THE VAULT OF HORROR
The Vault of Horror is a lesser effort than Tales from the Crypt. Director Roy Ward Baker, who had earlier made the fine anthology Asylum (1972) for Amicus, has an eye for atmosphere and often gruesome shock effect. On the other hand, several of the stories, particularly the second and fourth, are forgettable. The first segment with its image of vampires planting spigots in a victims jugular just like a wine cask is one of the most memorable panels from ECs horror comics and is often reprinted. Alas, the segment misses the black humour element that the original strip came with. The story is otherwise pedestrian and the twist ending balances over into ludicrousness.
The second episode, featuring Terry-Thomas playing a straight role for about the only time in his career, is slight.
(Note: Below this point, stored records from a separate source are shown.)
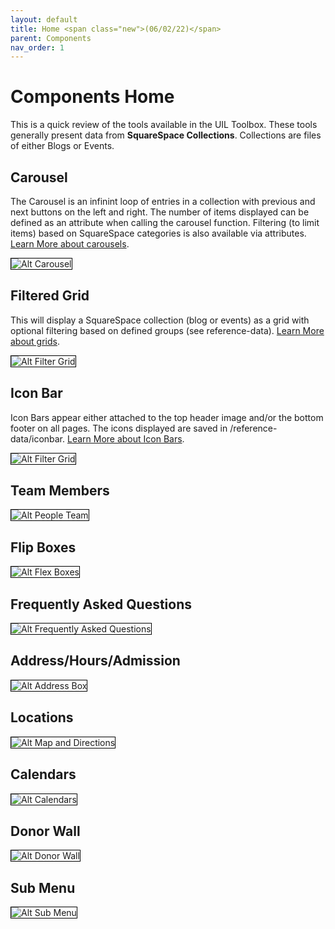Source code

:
 ```yaml
---
layout: default
title: Home <span class="new">(06/02/22)</span>
parent: Components 
nav_order: 1
---
```


<style>
img {
	border:  1px solid black;
}
</style>

# Components Home

This is a quick review of the tools available in the UIL Toolbox.   These tools generally present data from **SquareSpace Collections**.   Collections are files of either Blogs or Events.

## Carousel

The Carousel is an infinint loop of entries in a collection with previous and next
buttons on the left and right.  The number of items displayed can be defined as an
attribute when calling the carousel function.  Filtering (to limit items) based on SquareSpace categories is also available via attributes. [Learn More about carousels](../components/carousel.html).

![Alt Carousel](../../assets/images/pickcarousel.jpg "Carousel")


## Filtered Grid

This will display a SquareSpace collection (blog or events) as a grid with optional
filtering based on defined groups (see reference-data).  [Learn More about grids](../components/grids.html).

![Alt Filter Grid](../../assets/images/pickgrid.jpg "Filter Grid")

## Icon Bar

Icon Bars appear either attached to the top header image and/or the bottom footer on
all pages.  The icons displayed are saved in /reference-data/iconbar.  [Learn More about Icon Bars](../components/iconbar_new.html).

![Alt Filter Grid](../../assets/images/pickiconbar.jpg "Filter Grid")

## Team Members

![Alt People Team](../../assets/images/pickteam.jpg "People Team")

## Flip Boxes

![Alt Flex Boxes](../../assets/images/pickflexboxes.jpg "Flex Boxes")

## Frequently Asked Questions

![Alt Frequently Asked Questions](../../assets/images/pickfaqs.jpg "Frequently Asked Questions")

## Address/Hours/Admission

![Alt Address Box](../../assets/images/pickaddress.jpg "Address Box")

## Locations

![Alt Map and Directions](../../assets/images/pickdirections.jpg "Map and Directions")

## Calendars

![Alt Calendars](../../assets/images/pickcalendars.jpg "Calendars")

## Donor Wall

![Alt Donor Wall](../../assets/images/pickdonorwall.jpg "Donor Wall")

## Sub Menu

![Alt Sub Menu](../../assets/images/picksubmenu.jpg "Sub Menu")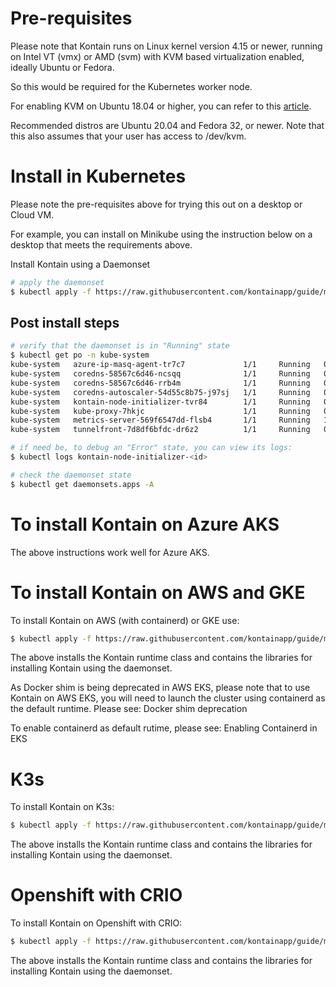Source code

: # Pre-requisites
Please note that Kontain runs on Linux kernel version 4.15 or newer, running on Intel VT (vmx) or AMD (svm) with KVM based virtualization enabled, ideally Ubuntu or Fedora.

So this would be required for the Kubernetes worker node.

For enabling KVM on Ubuntu 18.04 or higher, you can refer to this [article](https://linuxize.com/post/how-to-install-kvm-on-ubuntu-18-04/).

Recommended distros are Ubuntu 20.04 and Fedora 32, or newer. Note that this also assumes that your user has access to /dev/kvm.

# Install in Kubernetes
Please note the pre-requisites above for trying this out on a desktop or Cloud VM.

For example, you can install on Minikube using the instruction below on a desktop that meets the requirements above.

Install Kontain using a Daemonset
```bash
# apply the daemonset
$ kubectl apply -f https://raw.githubusercontent.com/kontainapp/guide/main/_k8s/kustomize_outputs/km.yaml
```

## Post install steps
```bash
# verify that the daemonset is in "Running" state
$ kubectl get po -n kube-system
kube-system   azure-ip-masq-agent-tr7c7             1/1     Running   0          37m
kube-system   coredns-58567c6d46-ncsqq              1/1     Running   0          38m
kube-system   coredns-58567c6d46-rrb4m              1/1     Running   0          36m
kube-system   coredns-autoscaler-54d55c8b75-j97sj   1/1     Running   0          38m
kube-system   kontain-node-initializer-tvr84        1/1     Running   0          39s
kube-system   kube-proxy-7hkjc                      1/1     Running   0          37m
kube-system   metrics-server-569f6547dd-flsb4       1/1     Running   1          38m
kube-system   tunnelfront-7d8df6bfdc-dr6z2          1/1     Running   0          38m

# if need be, to debug an "Error" state, you can view its logs:
$ kubectl logs kontain-node-initializer-<id>

# check the daemonset state
$ kubectl get daemonsets.apps -A
```

# To install Kontain on Azure AKS
The above instructions work well for Azure AKS.

# To install Kontain on AWS and GKE
To install Kontain on AWS (with containerd) or GKE use:

```bash
$ kubectl apply -f https://raw.githubusercontent.com/kontainapp/guide/main/_k8s/kustomize_outputs/kkm.yaml
```

The above installs the Kontain runtime class and contains the libraries for installing Kontain using the daemonset.

As Docker shim is being deprecated in AWS EKS, please note that to use Kontain on AWS EKS, you will need to launch the cluster using containerd as the default runtime. Please see: Docker shim deprecation

To enable containerd as default rutime, please see: Enabling Containerd in EKS

# K3s
To install Kontain on K3s:

```bash
$ kubectl apply -f https://raw.githubusercontent.com/kontainapp/guide/main/_k8s/kustomize_outputs/k3s.yaml
```

The above installs the Kontain runtime class and contains the libraries for installing Kontain using the daemonset.


# Openshift with CRIO
To install Kontain on Openshift with CRIO:

```bash
$ kubectl apply -f https://raw.githubusercontent.com/kontainapp/guide/main/_k8s/kustomize_outputs/km-crio.yaml
```

The above installs the Kontain runtime class and contains the libraries for installing Kontain using the daemonset.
There is an effective build-up of tension as everything starts to go wrong for Glynis Johns as he comes home and a grotesque twist ending that almost verges on EC-esque black humour. Bargain in Death is the most forgettable of the episodes and lacks any atmospheric buildup, while the payoff is unsurprising. This Trickll Kill You is modestly effective and has an intriguing story. The rope effects are good and there is one particularly gruesome effect when a fakir manages to push a knife through his cheek.
The best and longest is the last story Drawn and Quartered, featuring a pre-Doctor Who (1963-89) Tom Baker who gives an alarming performance as the vengeful artist. The episode has an impressive central idea and it is fascinating in watching each victims fate unfold, even if the story does arrive at a predictable ending. The linking story, essentially a rerun of the framework in Dr Terrors House of Horrors (1964), is weak. Douglas Gamley offers a decent score.
Amicuss other horror films are: Dr Terrors House of Horrors (1964), Torture Garden (1967), The House That Dripped Blood (1970), Asylum (1972), Tales from the Crypt (1972) and From Beyond the Grave (1973).
Roy Ward Baker became one of the prominent directors to rise in the latter decade of the Anglo-horror industry. Elsewhere, Baker made Quatermass and the Pit/Five Million Years to Earth (1967), Moon Zero Two (1969), The Vampire Lovers (1970), Scars of Dracula (1971), Dr Jekyll and Sister Hyde (1971) and Legend of the 7 Golden Vampires (1974) at Hammer; Asylum (1972) and ... And Now the Screaming Starts! (1973) at Amicus; and the post-Amicus The Monster Club (1980).